Do you have a bag of dried beans and a watch/phone that can time seconds? Then you can talk to your kids about exponential growth as you talk about why COVID-19 is so frightening.
Materials:
128 (at least) dried beans in a pile, bowl, stash, or whatever.
1 plate or bowl.
Timing device
One player is the shouter (keeps track of time) and one player is the doubler (counts beans).
Discuss in advance how often your beans will double (I recommend 5 seconds to start).
The doubler puts one bean from the stash on the plate. The shouter starts keeping track of time; when time has elapsed, shouter shouts, "Double!"
For the doubler:
Round 0.
Put one bean from the stash on the plate. (Plate: 1 bean)
Round 1.
Put another bean from the stash on the plate, count the beans. (Plate: 2 beans)
Round 2.
Put 2 more beans from the stash on the plate. (Plate: 4 beans)
Round 3.
Put 4 more beans from the stash on the plate. (Plate: 8 beans)
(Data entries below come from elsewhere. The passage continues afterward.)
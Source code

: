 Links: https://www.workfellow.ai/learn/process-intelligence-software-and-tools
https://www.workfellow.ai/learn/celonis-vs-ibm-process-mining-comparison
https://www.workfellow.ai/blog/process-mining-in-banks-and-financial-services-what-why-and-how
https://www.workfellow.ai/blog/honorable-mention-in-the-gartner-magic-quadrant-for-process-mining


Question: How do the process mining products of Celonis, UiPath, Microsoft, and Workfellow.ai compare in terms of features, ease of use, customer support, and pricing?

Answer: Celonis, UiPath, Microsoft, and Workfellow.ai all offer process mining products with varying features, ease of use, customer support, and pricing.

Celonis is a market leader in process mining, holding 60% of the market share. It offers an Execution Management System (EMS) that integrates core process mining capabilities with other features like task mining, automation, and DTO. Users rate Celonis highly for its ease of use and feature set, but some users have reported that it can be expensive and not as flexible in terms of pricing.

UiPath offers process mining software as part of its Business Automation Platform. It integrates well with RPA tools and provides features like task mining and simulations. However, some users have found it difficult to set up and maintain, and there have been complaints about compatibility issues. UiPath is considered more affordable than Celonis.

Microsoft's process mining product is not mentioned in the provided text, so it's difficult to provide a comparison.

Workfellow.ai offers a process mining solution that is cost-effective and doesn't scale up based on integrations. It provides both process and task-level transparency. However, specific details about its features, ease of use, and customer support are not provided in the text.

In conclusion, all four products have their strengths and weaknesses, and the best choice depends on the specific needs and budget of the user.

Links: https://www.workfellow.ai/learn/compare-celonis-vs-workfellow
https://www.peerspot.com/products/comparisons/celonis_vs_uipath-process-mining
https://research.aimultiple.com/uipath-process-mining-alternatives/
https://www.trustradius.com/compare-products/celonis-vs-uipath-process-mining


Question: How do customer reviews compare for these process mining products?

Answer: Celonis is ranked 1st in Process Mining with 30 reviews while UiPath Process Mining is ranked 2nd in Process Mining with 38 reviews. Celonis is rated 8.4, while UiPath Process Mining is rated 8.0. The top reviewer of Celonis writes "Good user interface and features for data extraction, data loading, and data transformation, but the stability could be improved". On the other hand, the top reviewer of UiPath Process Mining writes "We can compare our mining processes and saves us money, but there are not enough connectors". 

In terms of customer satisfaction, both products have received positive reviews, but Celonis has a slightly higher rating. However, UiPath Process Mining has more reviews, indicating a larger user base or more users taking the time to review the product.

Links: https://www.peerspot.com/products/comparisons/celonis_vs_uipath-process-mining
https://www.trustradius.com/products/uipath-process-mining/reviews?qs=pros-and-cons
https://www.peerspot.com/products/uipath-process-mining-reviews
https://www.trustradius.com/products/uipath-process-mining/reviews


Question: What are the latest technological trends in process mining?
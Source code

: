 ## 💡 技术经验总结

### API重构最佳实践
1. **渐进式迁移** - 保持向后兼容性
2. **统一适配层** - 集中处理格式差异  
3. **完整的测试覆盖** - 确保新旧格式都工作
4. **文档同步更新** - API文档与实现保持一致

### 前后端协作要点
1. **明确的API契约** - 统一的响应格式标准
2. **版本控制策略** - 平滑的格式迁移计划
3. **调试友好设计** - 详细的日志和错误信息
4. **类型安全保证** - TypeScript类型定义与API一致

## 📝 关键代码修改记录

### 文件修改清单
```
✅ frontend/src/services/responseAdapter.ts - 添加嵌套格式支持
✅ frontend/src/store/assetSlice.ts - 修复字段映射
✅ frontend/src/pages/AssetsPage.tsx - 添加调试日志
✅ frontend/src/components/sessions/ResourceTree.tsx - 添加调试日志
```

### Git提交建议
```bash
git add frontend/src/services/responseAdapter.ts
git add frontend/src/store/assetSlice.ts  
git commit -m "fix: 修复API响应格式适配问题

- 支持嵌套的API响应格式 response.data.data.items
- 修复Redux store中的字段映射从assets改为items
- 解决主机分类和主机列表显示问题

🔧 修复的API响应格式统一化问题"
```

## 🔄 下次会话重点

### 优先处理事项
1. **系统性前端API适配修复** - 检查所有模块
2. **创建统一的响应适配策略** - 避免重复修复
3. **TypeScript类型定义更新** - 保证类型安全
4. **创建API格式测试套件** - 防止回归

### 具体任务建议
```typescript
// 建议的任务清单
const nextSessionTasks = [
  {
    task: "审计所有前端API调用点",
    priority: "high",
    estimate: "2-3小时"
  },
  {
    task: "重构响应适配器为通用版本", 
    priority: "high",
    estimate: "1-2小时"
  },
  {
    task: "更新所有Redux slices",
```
[this should have been pretty leisurely so far]
Round 4.
Put 8 more beans from the stash on the plate. (Plate: 16 beans)
Round 5.
Put 16 more beans from the stash on the plate. (Plate: 32 beans)
Round 6.
Put 32 more beans from the stash on the plate. (Plate: 64 beans)
...
Round \(n\).
Put \(2^{n-1}\) beans from the stash on the plate. (Plate: \(2^n\) beans)
You get the idea. This game gets frantic pretty quickly, and that is the kind of overwhelmed state exponential growth should invoke: "this is getting really big really fast!"
To compare to other modes of growth, you can do growth rates like Round \(n\): put \(n\) [or \(n^2\) if you have a fast counting doubler] beans on the plate -- see how much longer it takes for this type of growth to get frantic.
Enjoy!
(This is an activity I developed as part of my Project FULCRUM fellowship at the University of Nebraska-Lincoln when I was a graduate student.)